- _SOURCE RECORDS_:

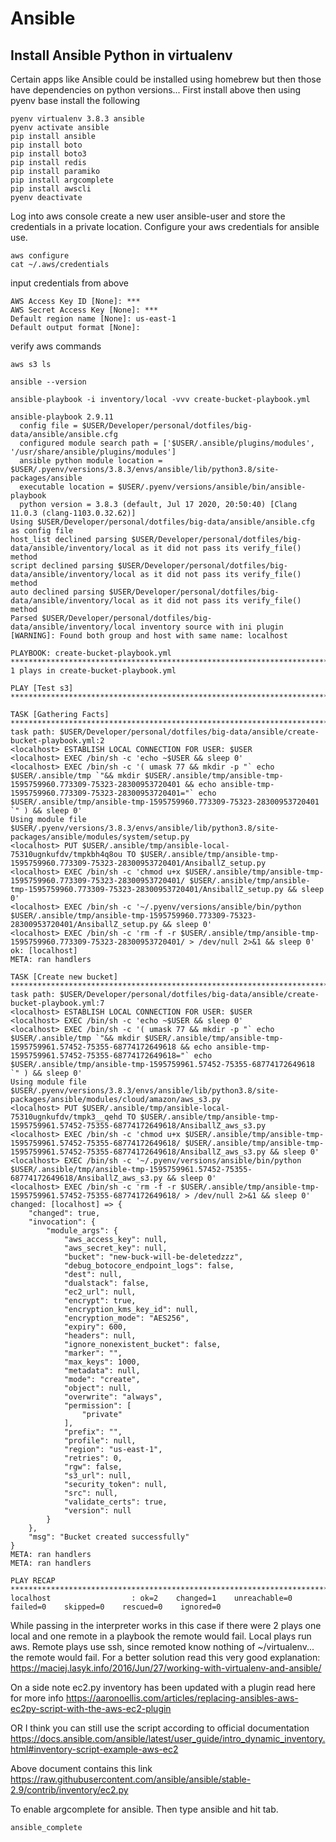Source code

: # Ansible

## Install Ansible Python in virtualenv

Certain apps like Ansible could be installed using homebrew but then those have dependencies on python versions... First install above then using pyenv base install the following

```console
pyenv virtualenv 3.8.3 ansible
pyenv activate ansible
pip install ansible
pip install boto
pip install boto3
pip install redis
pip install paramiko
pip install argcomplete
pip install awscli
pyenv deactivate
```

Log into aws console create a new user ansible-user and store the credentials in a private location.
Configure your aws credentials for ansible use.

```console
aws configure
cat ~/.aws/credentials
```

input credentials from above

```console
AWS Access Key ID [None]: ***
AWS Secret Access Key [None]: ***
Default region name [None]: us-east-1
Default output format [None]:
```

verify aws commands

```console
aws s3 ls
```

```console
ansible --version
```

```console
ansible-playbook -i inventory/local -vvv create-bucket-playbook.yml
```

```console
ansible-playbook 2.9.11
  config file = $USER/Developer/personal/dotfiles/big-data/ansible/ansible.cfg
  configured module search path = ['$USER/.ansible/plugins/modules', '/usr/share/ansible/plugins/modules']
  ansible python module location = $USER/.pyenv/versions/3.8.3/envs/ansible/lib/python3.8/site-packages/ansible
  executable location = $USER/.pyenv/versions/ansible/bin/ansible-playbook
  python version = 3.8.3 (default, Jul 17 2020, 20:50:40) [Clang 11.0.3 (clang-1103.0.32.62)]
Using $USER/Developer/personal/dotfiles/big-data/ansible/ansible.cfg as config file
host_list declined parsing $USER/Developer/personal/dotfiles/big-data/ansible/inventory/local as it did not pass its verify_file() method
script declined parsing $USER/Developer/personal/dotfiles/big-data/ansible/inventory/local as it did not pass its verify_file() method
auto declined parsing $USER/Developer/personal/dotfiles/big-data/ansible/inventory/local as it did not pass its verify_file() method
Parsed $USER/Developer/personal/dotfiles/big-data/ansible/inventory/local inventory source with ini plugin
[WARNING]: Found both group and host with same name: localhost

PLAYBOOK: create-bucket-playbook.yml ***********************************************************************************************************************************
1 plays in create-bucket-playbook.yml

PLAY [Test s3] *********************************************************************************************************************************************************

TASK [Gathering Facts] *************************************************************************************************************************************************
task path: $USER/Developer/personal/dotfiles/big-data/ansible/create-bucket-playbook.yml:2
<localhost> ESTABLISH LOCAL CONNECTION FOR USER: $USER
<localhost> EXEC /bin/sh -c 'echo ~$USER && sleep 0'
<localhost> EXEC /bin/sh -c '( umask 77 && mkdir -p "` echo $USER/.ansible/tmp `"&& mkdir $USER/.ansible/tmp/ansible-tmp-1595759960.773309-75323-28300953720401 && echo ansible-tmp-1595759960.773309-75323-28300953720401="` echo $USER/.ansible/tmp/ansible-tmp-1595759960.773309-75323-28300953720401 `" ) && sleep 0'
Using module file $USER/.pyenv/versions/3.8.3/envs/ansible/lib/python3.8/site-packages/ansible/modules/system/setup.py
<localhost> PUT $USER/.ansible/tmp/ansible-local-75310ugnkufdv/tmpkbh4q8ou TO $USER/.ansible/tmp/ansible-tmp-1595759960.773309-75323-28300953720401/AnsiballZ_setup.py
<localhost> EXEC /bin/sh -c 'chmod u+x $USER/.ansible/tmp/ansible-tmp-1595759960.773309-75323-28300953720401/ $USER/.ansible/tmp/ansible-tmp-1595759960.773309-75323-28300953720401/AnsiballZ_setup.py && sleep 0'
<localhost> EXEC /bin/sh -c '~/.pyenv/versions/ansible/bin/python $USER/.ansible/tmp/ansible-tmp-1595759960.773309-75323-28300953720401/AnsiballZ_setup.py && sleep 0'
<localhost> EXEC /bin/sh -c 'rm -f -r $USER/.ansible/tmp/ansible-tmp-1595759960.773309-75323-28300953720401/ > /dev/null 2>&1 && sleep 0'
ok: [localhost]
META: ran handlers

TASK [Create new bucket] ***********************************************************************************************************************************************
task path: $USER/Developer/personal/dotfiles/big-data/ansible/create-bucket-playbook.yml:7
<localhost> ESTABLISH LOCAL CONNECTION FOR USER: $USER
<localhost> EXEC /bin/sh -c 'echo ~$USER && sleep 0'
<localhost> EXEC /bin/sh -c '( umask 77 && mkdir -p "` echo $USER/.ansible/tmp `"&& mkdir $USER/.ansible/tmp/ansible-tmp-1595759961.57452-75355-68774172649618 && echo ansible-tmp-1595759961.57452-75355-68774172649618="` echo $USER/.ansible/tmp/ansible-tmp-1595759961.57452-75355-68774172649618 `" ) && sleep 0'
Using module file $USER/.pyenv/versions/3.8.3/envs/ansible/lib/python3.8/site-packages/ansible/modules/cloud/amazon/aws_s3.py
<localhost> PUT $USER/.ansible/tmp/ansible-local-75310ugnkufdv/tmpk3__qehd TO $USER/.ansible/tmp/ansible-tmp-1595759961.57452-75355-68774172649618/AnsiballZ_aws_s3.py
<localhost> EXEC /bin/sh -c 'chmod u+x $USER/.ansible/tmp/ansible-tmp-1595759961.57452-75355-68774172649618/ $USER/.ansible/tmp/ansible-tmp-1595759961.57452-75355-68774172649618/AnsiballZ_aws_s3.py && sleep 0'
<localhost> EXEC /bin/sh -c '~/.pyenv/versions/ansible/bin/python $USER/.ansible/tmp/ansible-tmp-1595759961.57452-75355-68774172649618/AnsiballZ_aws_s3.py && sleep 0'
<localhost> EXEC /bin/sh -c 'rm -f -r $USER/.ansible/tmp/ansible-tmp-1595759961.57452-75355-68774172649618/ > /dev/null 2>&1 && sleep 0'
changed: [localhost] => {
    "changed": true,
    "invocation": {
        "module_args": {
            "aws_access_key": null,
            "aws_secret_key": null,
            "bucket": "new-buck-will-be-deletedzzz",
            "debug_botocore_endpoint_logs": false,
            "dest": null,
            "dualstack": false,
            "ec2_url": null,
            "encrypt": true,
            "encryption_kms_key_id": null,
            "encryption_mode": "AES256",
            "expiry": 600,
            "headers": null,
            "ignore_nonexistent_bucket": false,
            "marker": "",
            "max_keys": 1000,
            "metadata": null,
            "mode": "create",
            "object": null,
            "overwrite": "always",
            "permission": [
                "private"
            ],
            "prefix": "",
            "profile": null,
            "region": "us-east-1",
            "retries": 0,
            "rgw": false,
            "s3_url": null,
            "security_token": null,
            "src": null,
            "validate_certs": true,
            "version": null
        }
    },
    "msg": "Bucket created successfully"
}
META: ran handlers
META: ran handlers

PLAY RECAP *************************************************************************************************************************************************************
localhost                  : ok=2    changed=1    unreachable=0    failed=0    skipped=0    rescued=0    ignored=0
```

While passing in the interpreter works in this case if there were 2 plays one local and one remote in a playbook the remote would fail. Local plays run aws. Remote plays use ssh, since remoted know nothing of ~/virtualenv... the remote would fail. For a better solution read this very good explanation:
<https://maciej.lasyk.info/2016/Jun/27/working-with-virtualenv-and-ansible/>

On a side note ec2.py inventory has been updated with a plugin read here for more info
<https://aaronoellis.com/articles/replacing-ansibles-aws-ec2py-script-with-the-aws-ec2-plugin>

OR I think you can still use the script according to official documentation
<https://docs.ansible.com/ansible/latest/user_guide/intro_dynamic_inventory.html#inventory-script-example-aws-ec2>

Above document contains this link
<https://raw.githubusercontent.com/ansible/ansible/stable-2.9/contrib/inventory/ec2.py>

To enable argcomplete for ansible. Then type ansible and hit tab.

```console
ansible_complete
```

* * *

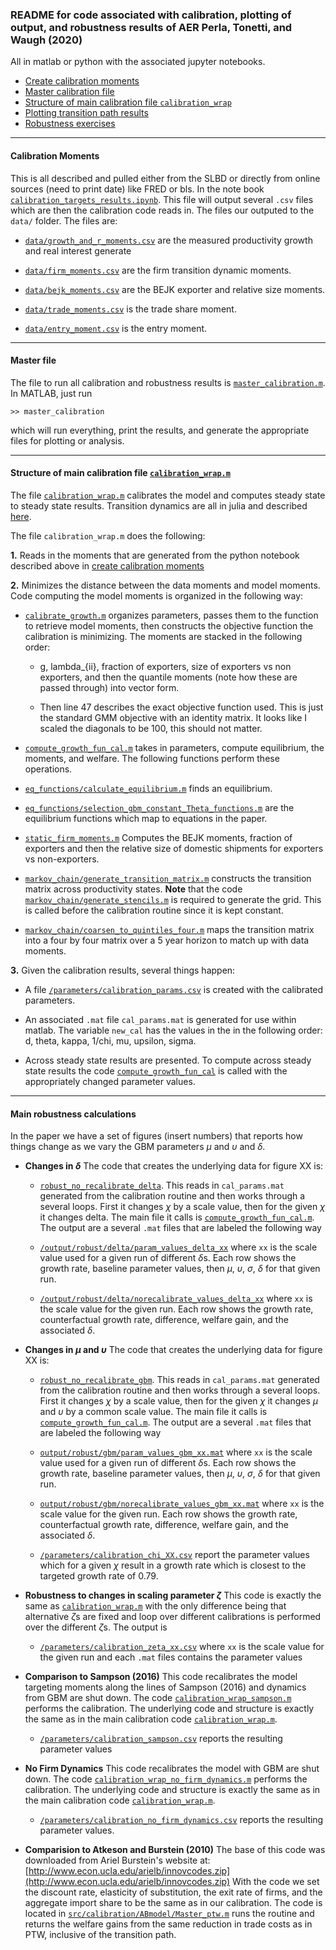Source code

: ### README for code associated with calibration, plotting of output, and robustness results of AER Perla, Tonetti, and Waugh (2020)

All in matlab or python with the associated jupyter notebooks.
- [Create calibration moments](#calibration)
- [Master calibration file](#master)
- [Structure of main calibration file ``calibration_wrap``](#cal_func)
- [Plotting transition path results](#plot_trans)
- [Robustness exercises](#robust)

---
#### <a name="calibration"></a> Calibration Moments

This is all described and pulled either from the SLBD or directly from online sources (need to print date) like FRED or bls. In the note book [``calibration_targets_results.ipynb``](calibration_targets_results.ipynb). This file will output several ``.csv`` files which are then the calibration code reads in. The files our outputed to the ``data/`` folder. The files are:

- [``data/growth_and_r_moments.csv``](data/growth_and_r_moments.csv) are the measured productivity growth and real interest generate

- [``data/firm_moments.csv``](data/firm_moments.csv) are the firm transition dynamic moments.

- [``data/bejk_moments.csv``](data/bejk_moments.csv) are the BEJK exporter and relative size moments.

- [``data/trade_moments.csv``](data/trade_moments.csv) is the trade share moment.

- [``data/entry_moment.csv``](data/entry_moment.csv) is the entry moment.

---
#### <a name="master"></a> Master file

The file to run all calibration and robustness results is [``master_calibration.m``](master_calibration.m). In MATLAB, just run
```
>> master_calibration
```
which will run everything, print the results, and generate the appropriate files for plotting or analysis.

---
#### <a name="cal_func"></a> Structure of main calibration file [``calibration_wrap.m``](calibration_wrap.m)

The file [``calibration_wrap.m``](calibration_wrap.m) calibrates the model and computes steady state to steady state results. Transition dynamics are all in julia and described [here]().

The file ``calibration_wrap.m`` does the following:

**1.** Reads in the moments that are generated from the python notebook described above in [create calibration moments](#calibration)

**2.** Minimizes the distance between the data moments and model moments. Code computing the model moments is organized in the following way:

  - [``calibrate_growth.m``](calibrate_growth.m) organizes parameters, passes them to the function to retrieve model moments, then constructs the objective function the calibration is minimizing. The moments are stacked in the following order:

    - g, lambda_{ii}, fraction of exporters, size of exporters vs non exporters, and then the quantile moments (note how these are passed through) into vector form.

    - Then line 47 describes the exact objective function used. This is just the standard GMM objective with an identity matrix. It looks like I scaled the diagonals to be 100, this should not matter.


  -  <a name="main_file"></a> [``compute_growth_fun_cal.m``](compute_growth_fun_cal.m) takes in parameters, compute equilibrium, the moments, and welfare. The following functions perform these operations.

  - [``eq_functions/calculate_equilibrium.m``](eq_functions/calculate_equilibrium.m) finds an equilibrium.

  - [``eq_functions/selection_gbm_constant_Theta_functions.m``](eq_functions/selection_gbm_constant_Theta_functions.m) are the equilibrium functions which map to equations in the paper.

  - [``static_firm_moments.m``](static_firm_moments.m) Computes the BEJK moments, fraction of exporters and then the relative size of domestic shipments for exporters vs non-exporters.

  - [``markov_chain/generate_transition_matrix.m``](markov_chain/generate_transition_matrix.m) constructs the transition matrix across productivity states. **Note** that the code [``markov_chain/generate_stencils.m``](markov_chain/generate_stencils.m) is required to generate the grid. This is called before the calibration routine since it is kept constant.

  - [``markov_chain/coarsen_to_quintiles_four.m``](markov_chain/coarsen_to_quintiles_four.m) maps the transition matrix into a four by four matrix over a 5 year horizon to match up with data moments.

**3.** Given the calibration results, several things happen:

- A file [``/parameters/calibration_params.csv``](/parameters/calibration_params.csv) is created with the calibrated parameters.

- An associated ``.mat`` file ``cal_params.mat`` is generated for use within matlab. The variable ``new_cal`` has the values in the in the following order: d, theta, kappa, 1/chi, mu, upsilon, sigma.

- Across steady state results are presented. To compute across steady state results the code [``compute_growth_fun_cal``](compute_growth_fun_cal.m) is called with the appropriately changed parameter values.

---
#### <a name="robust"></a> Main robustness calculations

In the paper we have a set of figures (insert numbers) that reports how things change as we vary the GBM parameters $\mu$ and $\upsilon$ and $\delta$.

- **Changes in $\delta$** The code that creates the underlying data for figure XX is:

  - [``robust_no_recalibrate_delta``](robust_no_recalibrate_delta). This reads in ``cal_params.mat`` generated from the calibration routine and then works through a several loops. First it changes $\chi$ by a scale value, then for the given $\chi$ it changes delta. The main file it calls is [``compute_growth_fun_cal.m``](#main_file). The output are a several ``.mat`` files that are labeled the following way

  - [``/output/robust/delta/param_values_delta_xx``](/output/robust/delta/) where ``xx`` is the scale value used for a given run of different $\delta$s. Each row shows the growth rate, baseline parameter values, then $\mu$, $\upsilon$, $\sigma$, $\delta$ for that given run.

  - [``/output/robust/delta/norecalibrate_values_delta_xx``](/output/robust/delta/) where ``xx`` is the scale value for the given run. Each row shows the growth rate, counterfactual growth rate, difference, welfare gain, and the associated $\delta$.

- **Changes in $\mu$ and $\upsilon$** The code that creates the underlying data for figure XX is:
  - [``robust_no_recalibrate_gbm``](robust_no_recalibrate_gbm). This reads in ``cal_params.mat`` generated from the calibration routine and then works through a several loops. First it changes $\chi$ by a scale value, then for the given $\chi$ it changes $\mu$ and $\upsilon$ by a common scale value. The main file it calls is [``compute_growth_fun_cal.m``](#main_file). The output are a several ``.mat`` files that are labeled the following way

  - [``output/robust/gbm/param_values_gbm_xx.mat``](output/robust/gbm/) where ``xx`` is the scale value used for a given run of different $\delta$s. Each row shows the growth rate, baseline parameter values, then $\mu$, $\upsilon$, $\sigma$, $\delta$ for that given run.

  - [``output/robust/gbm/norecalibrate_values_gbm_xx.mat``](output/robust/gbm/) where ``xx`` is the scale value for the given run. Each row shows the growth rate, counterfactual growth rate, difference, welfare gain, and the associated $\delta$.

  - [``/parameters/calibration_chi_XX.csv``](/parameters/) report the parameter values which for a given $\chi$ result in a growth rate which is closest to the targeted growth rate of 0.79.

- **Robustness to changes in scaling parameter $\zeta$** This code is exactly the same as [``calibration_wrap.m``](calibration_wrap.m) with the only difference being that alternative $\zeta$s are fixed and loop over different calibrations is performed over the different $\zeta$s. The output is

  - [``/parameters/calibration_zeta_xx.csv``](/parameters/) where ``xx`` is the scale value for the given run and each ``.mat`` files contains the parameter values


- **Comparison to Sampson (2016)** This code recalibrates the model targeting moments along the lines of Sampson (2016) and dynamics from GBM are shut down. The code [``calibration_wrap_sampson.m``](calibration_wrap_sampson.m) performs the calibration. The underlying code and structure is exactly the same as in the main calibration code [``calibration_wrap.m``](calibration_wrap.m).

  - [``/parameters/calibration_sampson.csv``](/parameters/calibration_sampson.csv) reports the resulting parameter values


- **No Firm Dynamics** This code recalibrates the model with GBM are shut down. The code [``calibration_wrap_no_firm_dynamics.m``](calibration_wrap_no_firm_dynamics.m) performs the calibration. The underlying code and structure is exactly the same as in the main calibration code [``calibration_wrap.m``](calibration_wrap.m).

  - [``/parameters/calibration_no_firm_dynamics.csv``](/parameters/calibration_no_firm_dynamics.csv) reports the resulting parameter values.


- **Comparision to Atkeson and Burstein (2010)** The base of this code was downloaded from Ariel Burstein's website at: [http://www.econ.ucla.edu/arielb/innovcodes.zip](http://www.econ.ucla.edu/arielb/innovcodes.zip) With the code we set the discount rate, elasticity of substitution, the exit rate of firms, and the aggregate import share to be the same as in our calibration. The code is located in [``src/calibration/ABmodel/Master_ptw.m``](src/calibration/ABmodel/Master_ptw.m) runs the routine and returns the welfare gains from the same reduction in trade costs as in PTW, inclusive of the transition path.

- _INSTRUCTIONS TO FOLLOW_: Copy out each line from the preceding entries that mentions the word "like".

- _TASK RESULT_:
Certain apps like Ansible could be installed using homebrew but then those have dependencies on python versions... First install above then using pyenv base install the following
This is all described and pulled either from the SLBD or directly from online sources (need to print date) like FRED or bls. In the note book [``calibration_targets_results.ipynb``](calibration_targets_results.ipynb). This file will output several ``.csv`` files which are then the calibration code reads in. The files our outputed to the ``data/`` folder. The files are:
    - Then line 47 describes the exact objective function used. This is just the standard GMM objective with an identity matrix. It looks like I scaled the diagonals to be 100, this should not matter.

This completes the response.